CERN Accelerating science

AMS-02 cooling pumps replaced during series of spacewalks

by Panos Charitos

The AMS-02 experiment was designed and developed by an international team led by MIT physicist Samuel Ting and assembled at CERN starting in 2003. Perched atop the International Space Station’s S3 truss segment, AMS-02 has been hunting for cosmic particles that have traveled from the furthest reaches of the universe. It was originally meant to run for three years without the need for any intervention by the inhabitants of the ISS.

The detector consists of a series of components that record the identity, trajectory and momentum of subatomic particles zipping around the cosmos. Just as visible light allows astronomers to study distant stars and galaxies, these particles—cosmic rays—enable physicists to study the far reaches of the universe. AMS-02 also allows physicists to search for evidence of dark matter, an elusive material that has so far been observed only through its gravitational pull on visible matter.

The AMS-02 experiment was launched to the ISS aboard the Space Shuttle Endeavour’s STS-134 mission in May 2011.The experiment was originally designed to run through 2014 and has already survived more than twice that long. During this lifetime, it has collected data from more than 148 billion cosmic rays. The observation of anti-nuclei heavier than antiprotons in cosmic rays would have far-reaching consequences as they might originate from either segregated primordial antimatter or from the annihilation of dark matter particles. Thus, the search for these particles addresses two of the most fundamental questions in modern physics: the baryon to anti-baryon asymmetry in the universe as well as the existence and nature of dark matter, which  is assumed to account for about 85% of the matter in the universe and for about a quarter of its total energy density. 

While the rest of the detector is still in excellent shape, the pumps for the internal cooling system of the tracking detector have not been functioning properly which motivated the need for an upgrade. Specifically, three of the instrument’s four cooling pumps have failed, they were never meant to be repaired or replaced, which should mean that the AMS-02 would soon be switched off, and retire from its marathon particle-hunting mission. However, the scientific community profiting and learning so much from AMS-02 data was not ready for that.

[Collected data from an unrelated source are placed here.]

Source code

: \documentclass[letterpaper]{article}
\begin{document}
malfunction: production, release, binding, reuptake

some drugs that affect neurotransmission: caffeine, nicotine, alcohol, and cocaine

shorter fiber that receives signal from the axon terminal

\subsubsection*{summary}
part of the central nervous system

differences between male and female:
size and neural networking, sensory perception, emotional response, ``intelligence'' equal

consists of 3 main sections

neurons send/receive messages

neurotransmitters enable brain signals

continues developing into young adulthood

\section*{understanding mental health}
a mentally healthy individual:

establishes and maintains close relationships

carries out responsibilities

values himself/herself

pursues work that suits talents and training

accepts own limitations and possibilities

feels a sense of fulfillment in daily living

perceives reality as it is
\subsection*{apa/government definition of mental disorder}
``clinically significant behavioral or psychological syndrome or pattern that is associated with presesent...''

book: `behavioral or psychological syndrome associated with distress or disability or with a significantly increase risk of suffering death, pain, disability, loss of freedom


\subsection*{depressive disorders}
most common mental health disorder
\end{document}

Therefore, they start planning a repair over the course of several spacewalks. This would allow AMS-02 to continue collecting data through 2030 and continue searching for new physics in a complementary fashion with data from underground and collider experiments. Over four years the AMS-02 team worked at the development and construction of a new pump system to replace the existing one, while the team of astronauts trained at NASA’s Johnson Space Center to perform four spacewalks, each lasting more than six hours. Their training involved a variety of ways to simulate repairs including a large swimming pool called the Neutral Buoyancy Lab (NBL), a suspension harness called the Active Response Gravity Offload System (ARGOS), and virtual reality applications.

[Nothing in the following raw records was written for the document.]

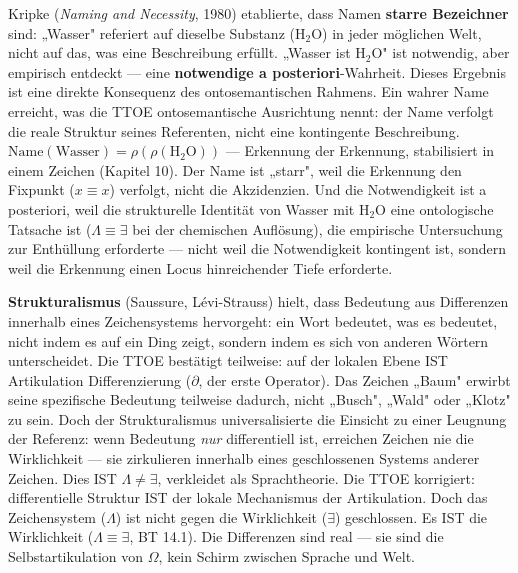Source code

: \documentclass[10pt, openany, oneside]{book}
\begin{document}
Kripke (\textit{Naming and Necessity}, 1980) etablierte, dass Namen \textbf{starre Bezeichner} sind: „Wasser" referiert auf dieselbe Substanz (H$_2$O) in jeder möglichen Welt, nicht auf das, was eine Beschreibung erfüllt. „Wasser ist H$_2$O" ist notwendig, aber empirisch entdeckt --- eine \textbf{notwendige a posteriori}-Wahrheit. Dieses Ergebnis ist eine direkte Konsequenz des ontosemantischen Rahmens. Ein wahrer Name erreicht, was die TTOE ontosemantische Ausrichtung nennt: der Name verfolgt die reale Struktur seines Referenten, nicht eine kontingente Beschreibung. $\text{Name}(\text{Wasser}) = \rho(\rho(\text{H}_2\text{O}))$ --- Erkennung der Erkennung, stabilisiert in einem Zeichen (Kapitel 10). Der Name ist „starr", weil die Erkennung den Fixpunkt ($x \equiv x$) verfolgt, nicht die Akzidenzien. Und die Notwendigkeit ist a posteriori, weil die strukturelle Identität von Wasser mit H$_2$O eine ontologische Tatsache ist ($\Lambda \equiv \exists$ bei der chemischen Auflösung), die empirische Untersuchung zur Enthüllung erforderte --- nicht weil die Notwendigkeit kontingent ist, sondern weil die Erkennung einen Locus hinreichender Tiefe erforderte.

\textbf{Strukturalismus} (Saussure, Lévi-Strauss) hielt, dass Bedeutung aus Differenzen innerhalb eines Zeichensystems hervorgeht: ein Wort bedeutet, was es bedeutet, nicht indem es auf ein Ding zeigt, sondern indem es sich von anderen Wörtern unterscheidet. Die TTOE bestätigt teilweise: auf der lokalen Ebene IST Artikulation Differenzierung ($\partial$, der erste Operator). Das Zeichen „Baum" erwirbt seine spezifische Bedeutung teilweise dadurch, nicht „Busch", „Wald" oder „Klotz" zu sein. Doch der Strukturalismus universalisierte die Einsicht zu einer Leugnung der Referenz: wenn Bedeutung \textit{nur} differentiell ist, erreichen Zeichen nie die Wirklichkeit --- sie zirkulieren innerhalb eines geschlossenen Systems anderer Zeichen. Dies IST $\Lambda \neq \exists$, verkleidet als Sprachtheorie. Die TTOE korrigiert: differentielle Struktur IST der lokale Mechanismus der Artikulation. Doch das Zeichensystem ($\Lambda$) ist nicht gegen die Wirklichkeit ($\exists$) geschlossen. Es IST die Wirklichkeit ($\Lambda \equiv \exists$, BT 14.1). Die Differenzen sind real --- sie sind die Selbstartikulation von $\Omega$, kein Schirm zwischen Sprache und Welt.
\end{document}

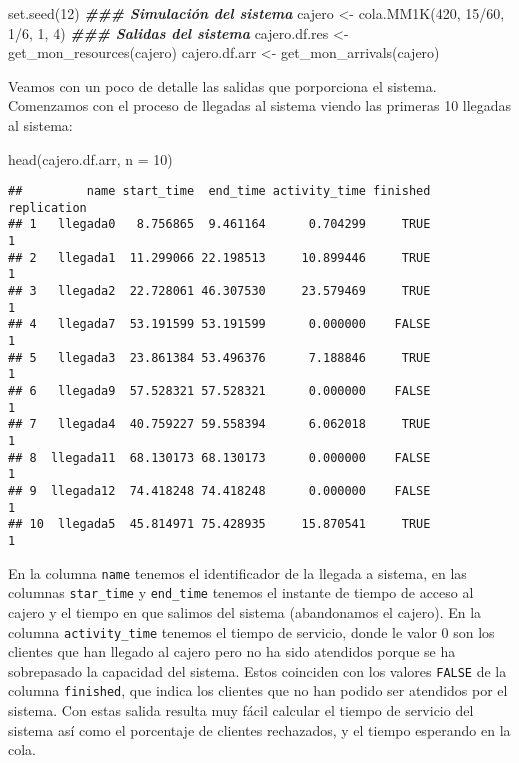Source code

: \documentclass[
]{book}
\newenvironment{Shaded}{\begin{snugshade}}{\end{snugshade}}
\newcommand{\AttributeTok}[1]{\textcolor[rgb]{0.77,0.63,0.00}{#1}}
\newcommand{\DecValTok}[1]{\textcolor[rgb]{0.00,0.00,0.81}{#1}}
\newcommand{\DocumentationTok}[1]{\textcolor[rgb]{0.56,0.35,0.01}{\textbf{\textit{#1}}}}
\newcommand{\FunctionTok}[1]{\textcolor[rgb]{0.00,0.00,0.00}{#1}}
\newcommand{\NormalTok}[1]{#1}
\newcommand{\OtherTok}[1]{\textcolor[rgb]{0.56,0.35,0.01}{#1}}
\newcommand{\SpecialCharTok}[1]{\textcolor[rgb]{0.00,0.00,0.00}{#1}}
\theoremstyle{definition}
\theoremstyle{definition}
\theoremstyle{definition}
\theoremstyle{definition}
\theoremstyle{remark}
\begin{document}
\begin{Shaded}
\begin{Highlighting}[]
\FunctionTok{set.seed}\NormalTok{(}\DecValTok{12}\NormalTok{)}
\DocumentationTok{\#\#\# Simulación del sistema}
\NormalTok{cajero }\OtherTok{\textless{}{-}} \FunctionTok{cola.MM1K}\NormalTok{(}\DecValTok{420}\NormalTok{, }\DecValTok{15}\SpecialCharTok{/}\DecValTok{60}\NormalTok{, }\DecValTok{1}\SpecialCharTok{/}\DecValTok{6}\NormalTok{, }\DecValTok{1}\NormalTok{, }\DecValTok{4}\NormalTok{)}
\DocumentationTok{\#\#\# Salidas del sistema}
\NormalTok{cajero.df.res }\OtherTok{\textless{}{-}} \FunctionTok{get\_mon\_resources}\NormalTok{(cajero)}
\NormalTok{cajero.df.arr }\OtherTok{\textless{}{-}} \FunctionTok{get\_mon\_arrivals}\NormalTok{(cajero)}
\end{Highlighting}
\end{Shaded}

Veamos con un poco de detalle las salidas que porporciona el sistema. Comenzamos con el proceso de llegadas al sistema viendo las primeras 10 llegadas al sistema:

\begin{Shaded}
\begin{Highlighting}[]
\FunctionTok{head}\NormalTok{(cajero.df.arr, }\AttributeTok{n =} \DecValTok{10}\NormalTok{)}
\end{Highlighting}
\end{Shaded}

\begin{verbatim}
##         name start_time  end_time activity_time finished replication
## 1   llegada0   8.756865  9.461164      0.704299     TRUE           1
## 2   llegada1  11.299066 22.198513     10.899446     TRUE           1
## 3   llegada2  22.728061 46.307530     23.579469     TRUE           1
## 4   llegada7  53.191599 53.191599      0.000000    FALSE           1
## 5   llegada3  23.861384 53.496376      7.188846     TRUE           1
## 6   llegada9  57.528321 57.528321      0.000000    FALSE           1
## 7   llegada4  40.759227 59.558394      6.062018     TRUE           1
## 8  llegada11  68.130173 68.130173      0.000000    FALSE           1
## 9  llegada12  74.418248 74.418248      0.000000    FALSE           1
## 10  llegada5  45.814971 75.428935     15.870541     TRUE           1
\end{verbatim}

En la columna \texttt{name} tenemos el identificador de la llegada a sistema, en las columnas \texttt{star\_time} y \texttt{end\_time} tenemos el instante de tiempo de acceso al cajero y el tiempo en que salimos del sistema (abandonamos el cajero). En la columna \texttt{activity\_time} tenemos el tiempo de servicio, donde le valor 0 son los clientes que han llegado al cajero pero no ha sido atendidos porque se ha sobrepasado la capacidad del sistema. Estos coinciden con los valores \texttt{FALSE} de la columna \texttt{finished}, que indica los clientes que no han podido ser atendidos por el sistema. Con estas salida resulta muy fácil calcular el tiempo de servicio del sistema así como el porcentaje de clientes rechazados, y el tiempo esperando en la cola.
\end{document}
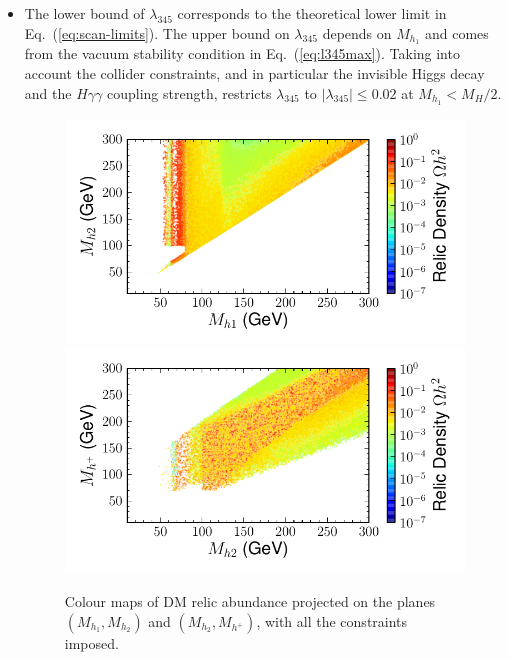\documentclass[12pt,a4paper]{article}
\begin{document}
\begin{itemize}

\item The lower bound of $\lambda_{345}$ corresponds to the theoretical lower limit in Eq.~(\ref{eq:scan-limits}).
The upper bound on $\lambda_{345}$ depends on $M_{h_1}$ and comes from 
the vacuum stability condition in Eq.~(\ref{eq:l345max}). 
Taking into account the collider constraints, and in particular the invisible Higgs decay
and the $H\gamma\gamma$ coupling strength, restricts $\lambda_{345}$
to $|\lambda_{345}|\leq 0.02$ at $M_{h_1}<M_H/2$.

\begin{figure}[tbh]
\begin{center}
\includegraphics[trim={0.3cm 0  2.6cm 0.5cm},clip,height=0.26\textheight]{Mh1_Mh2_Omega_small_new-cut12345678_z.pdf}%
\includegraphics[trim={0.3cm 0   0    0.5cm },clip,height=0.26\textheight]{Mhc_Mh2_Omega_small_new-cut12345678_z.pdf}
\caption{Colour maps of DM relic abundance projected on the planes $(M_{h_1}, M_{h_2})$ and $(M_{h_2}, M_{h^+})$, with all the constraints imposed.\label{fig:scan-masses}} 
\end{center}
\end{figure}




\end{itemize}
\end{document}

Because the AMS-02 detector was not designed to be repaired in space, the CERN-AMS project engineer, Corrado Gargiulo of the EP department, and the NASA team in charge of the operations had to identify the best location for the intervention and carefully design a process that would allow to remove a bulky debris shield, and cut through the stainless-steel cooling pipes without creating safety risks for the crew of the ISS. Treating with objects that have sharp edges in space and having to work around such an area is very challenging. Part of the solution was to develop a set of roughly 25 specialized space tools to be used and stored in the ISS. This mission is considered to be one of the most challenging spacewalks since work to repair the Hubble Space Telescope.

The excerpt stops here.